### Saved data entries
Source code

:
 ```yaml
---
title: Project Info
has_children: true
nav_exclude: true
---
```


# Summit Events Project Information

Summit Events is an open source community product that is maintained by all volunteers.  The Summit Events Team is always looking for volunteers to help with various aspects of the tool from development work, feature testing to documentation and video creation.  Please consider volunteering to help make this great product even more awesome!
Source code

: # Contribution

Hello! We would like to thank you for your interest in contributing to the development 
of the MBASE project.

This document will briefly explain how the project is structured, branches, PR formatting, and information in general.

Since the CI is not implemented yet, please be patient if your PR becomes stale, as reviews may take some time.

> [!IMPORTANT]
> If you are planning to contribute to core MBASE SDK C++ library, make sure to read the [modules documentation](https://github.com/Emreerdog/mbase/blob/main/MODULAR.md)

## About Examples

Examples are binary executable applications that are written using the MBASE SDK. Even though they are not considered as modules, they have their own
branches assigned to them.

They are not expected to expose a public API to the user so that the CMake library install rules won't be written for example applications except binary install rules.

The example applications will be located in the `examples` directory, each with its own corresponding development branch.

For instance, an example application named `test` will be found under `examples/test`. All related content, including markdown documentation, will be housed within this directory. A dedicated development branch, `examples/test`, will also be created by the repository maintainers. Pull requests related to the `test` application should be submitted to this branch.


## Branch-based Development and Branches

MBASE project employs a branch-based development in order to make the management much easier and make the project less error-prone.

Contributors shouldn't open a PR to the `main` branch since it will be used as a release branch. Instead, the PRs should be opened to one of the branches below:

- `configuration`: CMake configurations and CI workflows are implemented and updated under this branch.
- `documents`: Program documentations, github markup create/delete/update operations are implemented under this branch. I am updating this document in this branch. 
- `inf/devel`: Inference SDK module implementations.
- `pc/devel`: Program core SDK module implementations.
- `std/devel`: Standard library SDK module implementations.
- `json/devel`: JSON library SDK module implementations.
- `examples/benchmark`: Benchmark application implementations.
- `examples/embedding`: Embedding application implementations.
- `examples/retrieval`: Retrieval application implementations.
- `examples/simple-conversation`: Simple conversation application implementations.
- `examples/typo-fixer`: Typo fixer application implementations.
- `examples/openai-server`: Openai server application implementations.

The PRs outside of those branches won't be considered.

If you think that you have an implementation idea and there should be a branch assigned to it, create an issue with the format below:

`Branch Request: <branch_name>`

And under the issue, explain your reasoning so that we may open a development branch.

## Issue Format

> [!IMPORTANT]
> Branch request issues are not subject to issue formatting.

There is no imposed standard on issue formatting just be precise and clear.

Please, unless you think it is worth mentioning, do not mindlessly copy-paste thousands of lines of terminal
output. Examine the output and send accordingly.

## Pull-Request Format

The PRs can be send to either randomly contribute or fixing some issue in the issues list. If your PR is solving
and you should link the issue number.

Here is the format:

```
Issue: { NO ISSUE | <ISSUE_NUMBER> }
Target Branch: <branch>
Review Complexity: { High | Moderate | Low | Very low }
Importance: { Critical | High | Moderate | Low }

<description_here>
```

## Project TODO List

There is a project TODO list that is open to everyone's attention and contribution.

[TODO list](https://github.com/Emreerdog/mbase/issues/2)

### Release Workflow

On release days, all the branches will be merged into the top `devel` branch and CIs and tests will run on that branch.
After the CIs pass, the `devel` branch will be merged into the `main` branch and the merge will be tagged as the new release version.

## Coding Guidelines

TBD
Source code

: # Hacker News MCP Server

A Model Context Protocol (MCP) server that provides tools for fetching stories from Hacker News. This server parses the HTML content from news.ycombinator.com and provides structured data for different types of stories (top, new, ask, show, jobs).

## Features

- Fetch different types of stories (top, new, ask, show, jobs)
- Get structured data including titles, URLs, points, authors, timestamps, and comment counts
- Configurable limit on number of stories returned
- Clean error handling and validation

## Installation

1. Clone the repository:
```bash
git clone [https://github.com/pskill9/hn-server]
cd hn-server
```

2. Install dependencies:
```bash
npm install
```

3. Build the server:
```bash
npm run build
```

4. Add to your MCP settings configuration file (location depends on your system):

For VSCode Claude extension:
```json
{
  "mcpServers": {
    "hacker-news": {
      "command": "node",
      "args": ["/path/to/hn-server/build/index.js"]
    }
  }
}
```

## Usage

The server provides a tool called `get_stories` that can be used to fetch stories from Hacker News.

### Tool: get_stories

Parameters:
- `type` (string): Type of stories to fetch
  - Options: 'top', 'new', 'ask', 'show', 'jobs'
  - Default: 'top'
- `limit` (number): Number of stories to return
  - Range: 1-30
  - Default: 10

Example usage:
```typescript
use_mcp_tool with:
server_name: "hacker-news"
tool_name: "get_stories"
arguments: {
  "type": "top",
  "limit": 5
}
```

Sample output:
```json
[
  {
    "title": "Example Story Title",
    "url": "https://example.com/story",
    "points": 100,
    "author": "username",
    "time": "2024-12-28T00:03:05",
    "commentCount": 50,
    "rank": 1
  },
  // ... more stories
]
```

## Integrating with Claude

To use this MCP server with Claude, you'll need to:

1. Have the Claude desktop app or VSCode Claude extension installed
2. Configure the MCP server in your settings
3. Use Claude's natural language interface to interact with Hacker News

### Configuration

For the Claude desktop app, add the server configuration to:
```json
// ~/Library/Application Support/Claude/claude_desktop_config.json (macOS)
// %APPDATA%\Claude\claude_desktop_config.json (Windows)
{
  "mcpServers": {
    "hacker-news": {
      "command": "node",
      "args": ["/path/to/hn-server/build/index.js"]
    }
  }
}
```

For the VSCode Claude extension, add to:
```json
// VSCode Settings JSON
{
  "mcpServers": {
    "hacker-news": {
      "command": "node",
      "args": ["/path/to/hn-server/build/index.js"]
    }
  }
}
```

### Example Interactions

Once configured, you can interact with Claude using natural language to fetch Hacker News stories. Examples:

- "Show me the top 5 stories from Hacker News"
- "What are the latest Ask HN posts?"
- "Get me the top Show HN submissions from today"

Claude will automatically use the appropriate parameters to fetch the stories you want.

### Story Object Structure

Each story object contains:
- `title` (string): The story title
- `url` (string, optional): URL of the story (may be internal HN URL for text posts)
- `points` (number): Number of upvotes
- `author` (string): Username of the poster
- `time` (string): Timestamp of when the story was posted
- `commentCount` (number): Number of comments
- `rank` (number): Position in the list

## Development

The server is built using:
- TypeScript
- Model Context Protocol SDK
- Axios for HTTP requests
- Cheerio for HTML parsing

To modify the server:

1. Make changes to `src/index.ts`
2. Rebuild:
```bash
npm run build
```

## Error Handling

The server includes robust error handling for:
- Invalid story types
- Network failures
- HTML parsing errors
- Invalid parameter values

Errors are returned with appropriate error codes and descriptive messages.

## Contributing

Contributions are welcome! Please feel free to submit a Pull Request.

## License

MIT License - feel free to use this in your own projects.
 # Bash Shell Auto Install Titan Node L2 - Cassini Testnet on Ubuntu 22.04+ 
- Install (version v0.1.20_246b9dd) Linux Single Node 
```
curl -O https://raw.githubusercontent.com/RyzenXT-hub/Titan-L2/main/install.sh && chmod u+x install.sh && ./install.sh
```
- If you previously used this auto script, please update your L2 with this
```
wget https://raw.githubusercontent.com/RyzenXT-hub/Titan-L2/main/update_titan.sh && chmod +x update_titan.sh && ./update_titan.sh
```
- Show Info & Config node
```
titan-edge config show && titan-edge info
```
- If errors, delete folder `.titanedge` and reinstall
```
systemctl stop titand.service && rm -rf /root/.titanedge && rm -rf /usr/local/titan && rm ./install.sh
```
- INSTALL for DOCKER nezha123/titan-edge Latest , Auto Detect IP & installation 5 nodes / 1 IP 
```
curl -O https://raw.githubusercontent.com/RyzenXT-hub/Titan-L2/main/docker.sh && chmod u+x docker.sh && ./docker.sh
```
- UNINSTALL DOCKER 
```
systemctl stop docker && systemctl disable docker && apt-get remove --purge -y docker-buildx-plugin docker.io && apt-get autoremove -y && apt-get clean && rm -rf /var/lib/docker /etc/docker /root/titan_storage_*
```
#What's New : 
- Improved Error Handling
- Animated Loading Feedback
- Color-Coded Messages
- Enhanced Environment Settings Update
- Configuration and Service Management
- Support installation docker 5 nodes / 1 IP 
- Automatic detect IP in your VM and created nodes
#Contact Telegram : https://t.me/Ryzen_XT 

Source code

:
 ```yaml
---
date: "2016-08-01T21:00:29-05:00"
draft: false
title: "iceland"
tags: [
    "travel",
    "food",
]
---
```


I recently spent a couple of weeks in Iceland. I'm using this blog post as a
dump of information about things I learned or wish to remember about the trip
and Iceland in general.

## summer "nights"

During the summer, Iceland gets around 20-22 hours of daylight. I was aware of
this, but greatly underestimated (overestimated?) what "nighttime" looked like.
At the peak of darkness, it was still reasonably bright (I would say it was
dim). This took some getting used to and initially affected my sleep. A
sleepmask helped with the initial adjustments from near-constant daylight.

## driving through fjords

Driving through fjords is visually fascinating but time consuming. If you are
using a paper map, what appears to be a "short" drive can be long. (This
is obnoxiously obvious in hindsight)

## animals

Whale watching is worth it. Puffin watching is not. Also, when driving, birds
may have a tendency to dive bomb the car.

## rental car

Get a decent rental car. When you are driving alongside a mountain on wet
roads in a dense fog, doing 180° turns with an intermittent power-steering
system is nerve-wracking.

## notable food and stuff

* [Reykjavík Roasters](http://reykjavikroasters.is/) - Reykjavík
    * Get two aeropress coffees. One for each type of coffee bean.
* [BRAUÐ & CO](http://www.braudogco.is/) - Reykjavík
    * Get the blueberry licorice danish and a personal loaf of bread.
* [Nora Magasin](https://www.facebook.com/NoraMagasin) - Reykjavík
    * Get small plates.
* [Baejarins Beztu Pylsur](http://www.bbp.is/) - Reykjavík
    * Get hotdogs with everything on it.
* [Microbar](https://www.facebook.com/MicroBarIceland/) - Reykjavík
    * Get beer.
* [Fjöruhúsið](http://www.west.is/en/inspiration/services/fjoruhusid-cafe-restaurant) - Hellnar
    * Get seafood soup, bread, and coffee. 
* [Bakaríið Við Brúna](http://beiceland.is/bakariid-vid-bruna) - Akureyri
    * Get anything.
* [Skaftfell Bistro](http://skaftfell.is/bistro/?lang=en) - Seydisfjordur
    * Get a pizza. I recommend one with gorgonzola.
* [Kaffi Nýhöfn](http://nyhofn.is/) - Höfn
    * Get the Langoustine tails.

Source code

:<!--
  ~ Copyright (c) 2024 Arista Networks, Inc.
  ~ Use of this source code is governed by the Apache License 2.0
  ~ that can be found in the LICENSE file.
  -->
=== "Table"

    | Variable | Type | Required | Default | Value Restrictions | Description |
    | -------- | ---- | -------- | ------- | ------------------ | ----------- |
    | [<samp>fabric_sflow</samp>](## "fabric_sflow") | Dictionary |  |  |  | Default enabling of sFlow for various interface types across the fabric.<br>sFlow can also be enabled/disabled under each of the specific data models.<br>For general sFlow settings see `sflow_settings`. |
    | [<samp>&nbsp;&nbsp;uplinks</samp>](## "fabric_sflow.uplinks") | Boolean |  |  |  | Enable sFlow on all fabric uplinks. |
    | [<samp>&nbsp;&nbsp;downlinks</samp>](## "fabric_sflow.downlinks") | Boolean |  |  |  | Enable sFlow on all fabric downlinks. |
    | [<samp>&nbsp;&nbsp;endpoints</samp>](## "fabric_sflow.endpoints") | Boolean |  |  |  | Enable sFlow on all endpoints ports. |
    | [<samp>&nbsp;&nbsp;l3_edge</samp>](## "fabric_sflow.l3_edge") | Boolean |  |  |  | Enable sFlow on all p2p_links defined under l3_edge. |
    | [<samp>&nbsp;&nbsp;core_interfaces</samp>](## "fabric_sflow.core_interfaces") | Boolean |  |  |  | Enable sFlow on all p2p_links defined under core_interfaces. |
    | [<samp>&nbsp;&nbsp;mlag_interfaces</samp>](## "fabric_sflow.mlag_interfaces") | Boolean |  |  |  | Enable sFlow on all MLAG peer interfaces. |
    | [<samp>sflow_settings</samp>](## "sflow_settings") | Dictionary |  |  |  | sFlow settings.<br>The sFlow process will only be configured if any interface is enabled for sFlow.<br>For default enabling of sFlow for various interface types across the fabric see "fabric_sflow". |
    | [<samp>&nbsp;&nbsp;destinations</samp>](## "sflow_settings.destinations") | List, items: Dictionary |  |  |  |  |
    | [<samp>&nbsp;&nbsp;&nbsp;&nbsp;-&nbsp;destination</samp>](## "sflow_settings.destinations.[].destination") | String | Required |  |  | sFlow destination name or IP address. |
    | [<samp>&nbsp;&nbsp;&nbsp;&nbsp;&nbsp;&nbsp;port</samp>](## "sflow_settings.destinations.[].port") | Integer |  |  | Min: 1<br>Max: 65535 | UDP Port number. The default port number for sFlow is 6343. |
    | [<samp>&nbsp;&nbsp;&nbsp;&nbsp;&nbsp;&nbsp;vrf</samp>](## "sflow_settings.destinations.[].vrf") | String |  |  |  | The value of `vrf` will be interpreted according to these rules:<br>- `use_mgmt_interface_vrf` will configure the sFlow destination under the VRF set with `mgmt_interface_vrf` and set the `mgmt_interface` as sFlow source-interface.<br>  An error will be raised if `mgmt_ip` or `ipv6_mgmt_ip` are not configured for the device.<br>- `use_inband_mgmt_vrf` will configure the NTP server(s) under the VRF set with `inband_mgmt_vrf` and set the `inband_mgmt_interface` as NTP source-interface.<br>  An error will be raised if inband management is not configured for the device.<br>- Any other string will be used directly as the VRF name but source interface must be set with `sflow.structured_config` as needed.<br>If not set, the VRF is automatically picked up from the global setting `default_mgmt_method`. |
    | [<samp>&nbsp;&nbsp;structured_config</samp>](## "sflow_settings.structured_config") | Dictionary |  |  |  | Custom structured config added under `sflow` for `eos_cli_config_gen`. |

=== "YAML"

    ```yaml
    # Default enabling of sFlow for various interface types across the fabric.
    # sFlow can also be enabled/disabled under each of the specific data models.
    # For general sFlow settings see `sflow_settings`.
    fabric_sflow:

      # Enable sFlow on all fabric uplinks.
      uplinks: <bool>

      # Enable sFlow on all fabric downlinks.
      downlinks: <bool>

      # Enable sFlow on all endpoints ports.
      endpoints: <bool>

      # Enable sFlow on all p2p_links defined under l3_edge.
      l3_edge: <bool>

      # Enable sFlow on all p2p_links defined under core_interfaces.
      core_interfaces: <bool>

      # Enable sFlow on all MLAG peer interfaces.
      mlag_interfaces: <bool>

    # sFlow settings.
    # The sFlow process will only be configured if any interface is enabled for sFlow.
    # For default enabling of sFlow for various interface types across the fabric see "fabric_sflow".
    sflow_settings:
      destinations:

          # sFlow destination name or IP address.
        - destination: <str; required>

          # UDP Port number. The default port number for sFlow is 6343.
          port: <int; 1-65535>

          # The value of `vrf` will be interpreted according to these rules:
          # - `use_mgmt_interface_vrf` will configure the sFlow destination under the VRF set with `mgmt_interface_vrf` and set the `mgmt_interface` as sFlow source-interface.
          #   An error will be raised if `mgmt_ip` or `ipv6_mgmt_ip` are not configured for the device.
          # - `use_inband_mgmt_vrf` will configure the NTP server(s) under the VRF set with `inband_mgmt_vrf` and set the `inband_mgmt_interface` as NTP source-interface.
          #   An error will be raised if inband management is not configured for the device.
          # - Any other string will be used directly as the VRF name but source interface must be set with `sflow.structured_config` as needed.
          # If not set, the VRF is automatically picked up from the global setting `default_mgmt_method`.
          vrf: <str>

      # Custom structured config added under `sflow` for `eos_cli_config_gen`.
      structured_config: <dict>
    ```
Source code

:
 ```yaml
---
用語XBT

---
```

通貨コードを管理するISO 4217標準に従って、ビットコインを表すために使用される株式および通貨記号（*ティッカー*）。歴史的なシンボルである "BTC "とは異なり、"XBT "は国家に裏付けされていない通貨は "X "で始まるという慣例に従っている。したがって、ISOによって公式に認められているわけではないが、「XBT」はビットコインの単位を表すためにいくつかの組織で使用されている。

### EXERCISE OBJECTIVE
Among the entries above, the line containing "- Animated Loading Feedback", the line containing "During the summer, Iceland", and all lines between them are to be restated word for word; nothing else belongs in the reply.

### RESPONSE TO THE TASK
- Animated Loading Feedback
- Color-Coded Messages
- Enhanced Environment Settings Update
- Configuration and Service Management
- Support installation docker 5 nodes / 1 IP 
- Automatic detect IP in your VM and created nodes
#Contact Telegram : https://t.me/Ryzen_XT 

Source code

:
 ```yaml
---
date: "2016-08-01T21:00:29-05:00"
draft: false
title: "iceland"
tags: [
    "travel",
    "food",
]
---
```


I recently spent a couple of weeks in Iceland. I'm using this blog post as a
dump of information about things I learned or wish to remember about the trip
and Iceland in general.

## summer "nights"

During the summer, Iceland gets around 20-22 hours of daylight. I was aware of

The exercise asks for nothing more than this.